> THE RECORDS
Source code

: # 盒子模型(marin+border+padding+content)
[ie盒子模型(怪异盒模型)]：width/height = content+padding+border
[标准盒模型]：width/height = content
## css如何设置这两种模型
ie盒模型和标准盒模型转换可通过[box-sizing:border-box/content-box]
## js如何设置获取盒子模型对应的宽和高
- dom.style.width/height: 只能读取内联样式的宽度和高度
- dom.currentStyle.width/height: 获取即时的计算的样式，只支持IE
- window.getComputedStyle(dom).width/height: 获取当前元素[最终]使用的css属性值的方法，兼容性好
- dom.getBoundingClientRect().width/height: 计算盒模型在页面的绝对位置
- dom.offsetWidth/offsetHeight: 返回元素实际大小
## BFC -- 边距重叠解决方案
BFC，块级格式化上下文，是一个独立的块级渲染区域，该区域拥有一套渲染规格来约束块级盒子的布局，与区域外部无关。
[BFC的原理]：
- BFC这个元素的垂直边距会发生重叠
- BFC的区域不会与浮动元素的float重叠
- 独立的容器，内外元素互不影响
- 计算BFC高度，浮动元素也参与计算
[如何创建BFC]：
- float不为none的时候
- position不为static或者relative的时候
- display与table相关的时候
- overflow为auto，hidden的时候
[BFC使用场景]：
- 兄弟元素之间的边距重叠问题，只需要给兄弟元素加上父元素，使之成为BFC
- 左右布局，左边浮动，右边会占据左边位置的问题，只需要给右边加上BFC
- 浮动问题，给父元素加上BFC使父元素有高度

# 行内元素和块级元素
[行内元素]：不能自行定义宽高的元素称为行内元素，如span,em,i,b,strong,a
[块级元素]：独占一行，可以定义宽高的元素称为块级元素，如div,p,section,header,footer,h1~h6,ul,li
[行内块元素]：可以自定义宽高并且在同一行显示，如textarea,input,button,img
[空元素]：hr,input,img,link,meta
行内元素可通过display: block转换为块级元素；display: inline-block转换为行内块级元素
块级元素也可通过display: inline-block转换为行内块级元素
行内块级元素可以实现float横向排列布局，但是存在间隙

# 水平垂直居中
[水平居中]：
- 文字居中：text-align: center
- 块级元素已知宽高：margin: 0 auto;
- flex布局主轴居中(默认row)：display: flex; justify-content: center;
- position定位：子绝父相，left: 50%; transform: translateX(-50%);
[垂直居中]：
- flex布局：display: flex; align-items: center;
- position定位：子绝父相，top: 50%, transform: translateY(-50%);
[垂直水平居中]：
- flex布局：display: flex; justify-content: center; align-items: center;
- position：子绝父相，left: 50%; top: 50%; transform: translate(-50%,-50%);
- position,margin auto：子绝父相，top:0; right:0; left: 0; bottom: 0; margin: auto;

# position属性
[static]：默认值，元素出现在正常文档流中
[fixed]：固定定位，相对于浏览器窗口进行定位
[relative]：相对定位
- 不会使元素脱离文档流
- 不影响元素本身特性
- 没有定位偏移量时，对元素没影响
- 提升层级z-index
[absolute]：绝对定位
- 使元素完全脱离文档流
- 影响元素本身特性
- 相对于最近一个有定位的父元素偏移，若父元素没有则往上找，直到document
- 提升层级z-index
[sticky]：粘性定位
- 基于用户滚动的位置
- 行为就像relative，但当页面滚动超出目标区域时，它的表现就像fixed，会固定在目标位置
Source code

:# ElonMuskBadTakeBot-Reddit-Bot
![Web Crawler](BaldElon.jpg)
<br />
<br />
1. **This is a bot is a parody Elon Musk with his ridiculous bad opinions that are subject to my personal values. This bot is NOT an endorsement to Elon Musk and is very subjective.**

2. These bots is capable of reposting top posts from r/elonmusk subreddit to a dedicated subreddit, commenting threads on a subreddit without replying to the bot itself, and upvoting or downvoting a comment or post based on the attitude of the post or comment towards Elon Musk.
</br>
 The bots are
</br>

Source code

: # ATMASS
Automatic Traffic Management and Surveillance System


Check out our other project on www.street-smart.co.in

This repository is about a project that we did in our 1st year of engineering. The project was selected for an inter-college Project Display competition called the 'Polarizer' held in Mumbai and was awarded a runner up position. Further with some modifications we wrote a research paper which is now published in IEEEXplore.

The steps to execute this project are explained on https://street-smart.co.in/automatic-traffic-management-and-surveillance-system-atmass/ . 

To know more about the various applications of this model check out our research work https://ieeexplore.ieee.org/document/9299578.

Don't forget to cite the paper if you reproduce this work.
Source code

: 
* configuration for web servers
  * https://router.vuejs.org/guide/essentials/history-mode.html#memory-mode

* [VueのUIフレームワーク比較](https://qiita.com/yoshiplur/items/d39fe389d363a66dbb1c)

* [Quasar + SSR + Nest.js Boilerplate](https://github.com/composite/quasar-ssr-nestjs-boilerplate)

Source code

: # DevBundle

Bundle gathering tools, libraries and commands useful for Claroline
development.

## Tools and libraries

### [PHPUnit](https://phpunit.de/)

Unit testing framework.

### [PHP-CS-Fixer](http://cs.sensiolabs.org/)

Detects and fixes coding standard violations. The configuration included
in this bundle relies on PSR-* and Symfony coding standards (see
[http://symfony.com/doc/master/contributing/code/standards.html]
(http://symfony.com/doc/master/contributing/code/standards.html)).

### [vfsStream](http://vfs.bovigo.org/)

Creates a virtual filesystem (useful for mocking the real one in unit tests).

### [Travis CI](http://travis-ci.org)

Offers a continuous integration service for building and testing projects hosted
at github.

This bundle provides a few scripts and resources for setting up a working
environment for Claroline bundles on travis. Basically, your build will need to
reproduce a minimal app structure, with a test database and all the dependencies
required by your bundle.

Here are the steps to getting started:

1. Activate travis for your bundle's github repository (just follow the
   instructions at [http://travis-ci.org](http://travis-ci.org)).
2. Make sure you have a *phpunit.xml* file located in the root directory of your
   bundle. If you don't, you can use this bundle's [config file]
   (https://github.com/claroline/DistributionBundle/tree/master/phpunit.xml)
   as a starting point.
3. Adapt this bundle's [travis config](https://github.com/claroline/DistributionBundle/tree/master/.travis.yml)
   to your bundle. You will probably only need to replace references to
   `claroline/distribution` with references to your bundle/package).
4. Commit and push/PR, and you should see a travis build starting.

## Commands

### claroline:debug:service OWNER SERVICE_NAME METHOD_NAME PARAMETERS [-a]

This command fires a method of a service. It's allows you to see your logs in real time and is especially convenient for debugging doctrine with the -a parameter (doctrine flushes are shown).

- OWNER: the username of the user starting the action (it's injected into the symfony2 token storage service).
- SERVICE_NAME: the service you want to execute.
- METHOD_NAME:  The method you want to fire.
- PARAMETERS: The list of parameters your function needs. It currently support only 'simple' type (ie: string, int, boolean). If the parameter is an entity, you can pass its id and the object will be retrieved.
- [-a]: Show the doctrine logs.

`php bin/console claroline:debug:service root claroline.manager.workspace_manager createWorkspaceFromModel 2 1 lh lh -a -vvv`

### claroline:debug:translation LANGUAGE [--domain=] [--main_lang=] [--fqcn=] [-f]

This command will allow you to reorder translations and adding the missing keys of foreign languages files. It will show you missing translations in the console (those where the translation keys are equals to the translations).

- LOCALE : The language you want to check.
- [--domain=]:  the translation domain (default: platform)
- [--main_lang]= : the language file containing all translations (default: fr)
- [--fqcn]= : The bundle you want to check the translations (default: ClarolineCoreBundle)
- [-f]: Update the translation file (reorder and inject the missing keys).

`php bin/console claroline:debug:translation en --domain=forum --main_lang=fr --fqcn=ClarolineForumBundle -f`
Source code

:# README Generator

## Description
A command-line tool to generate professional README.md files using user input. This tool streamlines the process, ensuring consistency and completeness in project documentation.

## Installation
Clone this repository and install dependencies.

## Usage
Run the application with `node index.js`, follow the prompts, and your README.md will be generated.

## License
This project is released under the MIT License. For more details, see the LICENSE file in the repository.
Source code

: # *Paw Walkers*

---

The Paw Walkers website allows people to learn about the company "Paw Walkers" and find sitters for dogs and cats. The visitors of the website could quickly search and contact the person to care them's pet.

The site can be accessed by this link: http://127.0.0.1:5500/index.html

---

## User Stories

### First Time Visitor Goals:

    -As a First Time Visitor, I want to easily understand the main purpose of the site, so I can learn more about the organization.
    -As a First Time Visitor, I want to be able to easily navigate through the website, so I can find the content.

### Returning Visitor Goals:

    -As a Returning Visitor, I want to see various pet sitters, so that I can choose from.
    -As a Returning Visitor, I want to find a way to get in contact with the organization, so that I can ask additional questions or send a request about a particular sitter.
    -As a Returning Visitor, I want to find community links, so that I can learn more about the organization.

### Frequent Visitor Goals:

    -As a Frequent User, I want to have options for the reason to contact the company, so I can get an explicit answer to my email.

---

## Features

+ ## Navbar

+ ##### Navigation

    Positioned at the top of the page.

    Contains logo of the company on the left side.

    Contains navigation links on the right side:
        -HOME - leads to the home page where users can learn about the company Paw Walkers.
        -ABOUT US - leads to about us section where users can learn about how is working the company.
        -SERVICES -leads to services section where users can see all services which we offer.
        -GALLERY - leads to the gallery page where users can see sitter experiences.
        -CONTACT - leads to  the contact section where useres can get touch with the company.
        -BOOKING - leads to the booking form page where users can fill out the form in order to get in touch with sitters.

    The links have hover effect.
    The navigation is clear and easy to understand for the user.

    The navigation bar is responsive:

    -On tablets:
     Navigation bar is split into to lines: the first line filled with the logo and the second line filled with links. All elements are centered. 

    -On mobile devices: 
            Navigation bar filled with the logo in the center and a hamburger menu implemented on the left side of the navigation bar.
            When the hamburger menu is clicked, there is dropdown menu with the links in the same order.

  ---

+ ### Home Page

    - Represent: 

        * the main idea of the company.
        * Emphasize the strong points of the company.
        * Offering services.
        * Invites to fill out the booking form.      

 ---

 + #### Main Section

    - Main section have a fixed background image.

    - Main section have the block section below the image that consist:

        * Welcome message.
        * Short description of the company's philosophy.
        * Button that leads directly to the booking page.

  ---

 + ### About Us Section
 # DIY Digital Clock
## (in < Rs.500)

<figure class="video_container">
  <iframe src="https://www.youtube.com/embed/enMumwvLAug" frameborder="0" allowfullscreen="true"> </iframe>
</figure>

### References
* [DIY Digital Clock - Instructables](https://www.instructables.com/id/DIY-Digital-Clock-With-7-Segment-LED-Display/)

> TASK DIRECTIONS
Where a line of the listing contains "various", count it; your answer must be only the resulting number.

> RESPONSE AREA
2